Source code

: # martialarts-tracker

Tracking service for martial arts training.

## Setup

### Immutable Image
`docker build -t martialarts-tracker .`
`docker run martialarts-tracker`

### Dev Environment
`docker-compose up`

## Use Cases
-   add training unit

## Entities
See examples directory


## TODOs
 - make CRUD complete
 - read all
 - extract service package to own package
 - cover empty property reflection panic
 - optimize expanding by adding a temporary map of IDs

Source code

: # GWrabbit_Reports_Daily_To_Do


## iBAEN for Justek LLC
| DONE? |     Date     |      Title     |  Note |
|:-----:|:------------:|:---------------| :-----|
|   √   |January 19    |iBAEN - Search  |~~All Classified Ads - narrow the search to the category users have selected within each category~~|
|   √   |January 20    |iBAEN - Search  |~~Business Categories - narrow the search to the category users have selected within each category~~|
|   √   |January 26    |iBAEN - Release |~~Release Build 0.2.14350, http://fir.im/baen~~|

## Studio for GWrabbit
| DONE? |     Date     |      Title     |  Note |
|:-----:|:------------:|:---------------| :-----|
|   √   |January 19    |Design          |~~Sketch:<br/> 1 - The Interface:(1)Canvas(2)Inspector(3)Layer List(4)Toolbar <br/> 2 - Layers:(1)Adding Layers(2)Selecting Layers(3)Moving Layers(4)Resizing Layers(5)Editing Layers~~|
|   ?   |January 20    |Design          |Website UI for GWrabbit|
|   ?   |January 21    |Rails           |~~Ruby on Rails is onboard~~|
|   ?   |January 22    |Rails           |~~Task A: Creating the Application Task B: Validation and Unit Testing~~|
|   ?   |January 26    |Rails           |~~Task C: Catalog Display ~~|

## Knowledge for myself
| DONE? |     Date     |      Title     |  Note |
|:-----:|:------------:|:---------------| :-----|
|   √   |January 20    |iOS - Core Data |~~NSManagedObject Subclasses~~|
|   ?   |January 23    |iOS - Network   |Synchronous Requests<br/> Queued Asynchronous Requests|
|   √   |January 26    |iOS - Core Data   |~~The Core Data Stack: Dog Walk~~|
|---|
Work item:
Give a verbatim copy of the material above.

Finished exercise:
Source code

: # martialarts-tracker

Tracking service for martial arts training.

## Setup

### Immutable Image
`docker build -t martialarts-tracker .`
`docker run martialarts-tracker`

### Dev Environment
`docker-compose up`

## Use Cases
-   add training unit

## Entities
See examples directory


## TODOs
 - make CRUD complete
 - read all
 - extract service package to own package
 - cover empty property reflection panic
 - optimize expanding by adding a temporary map of IDs

Source code

: # GWrabbit_Reports_Daily_To_Do


## iBAEN for Justek LLC
| DONE? |     Date     |      Title     |  Note |
|:-----:|:------------:|:---------------| :-----|
|   √   |January 19    |iBAEN - Search  |~~All Classified Ads - narrow the search to the category users have selected within each category~~|
|   √   |January 20    |iBAEN - Search  |~~Business Categories - narrow the search to the category users have selected within each category~~|
|   √   |January 26    |iBAEN - Release |~~Release Build 0.2.14350, http://fir.im/baen~~|

## Studio for GWrabbit
| DONE? |     Date     |      Title     |  Note |
|:-----:|:------------:|:---------------| :-----|
|   √   |January 19    |Design          |~~Sketch:<br/> 1 - The Interface:(1)Canvas(2)Inspector(3)Layer List(4)Toolbar <br/> 2 - Layers:(1)Adding Layers(2)Selecting Layers(3)Moving Layers(4)Resizing Layers(5)Editing Layers~~|
|   ?   |January 20    |Design          |Website UI for GWrabbit|
|   ?   |January 21    |Rails           |~~Ruby on Rails is onboard~~|
|   ?   |January 22    |Rails           |~~Task A: Creating the Application Task B: Validation and Unit Testing~~|
|   ?   |January 26    |Rails           |~~Task C: Catalog Display ~~|

## Knowledge for myself
| DONE? |     Date     |      Title     |  Note |
|:-----:|:------------:|:---------------| :-----|
|   √   |January 20    |iOS - Core Data |~~NSManagedObject Subclasses~~|
|   ?   |January 23    |iOS - Network   |Synchronous Requests<br/> Queued Asynchronous Requests|
|   √   |January 26    |iOS - Core Data   |~~The Core Data Stack: Dog Walk~~|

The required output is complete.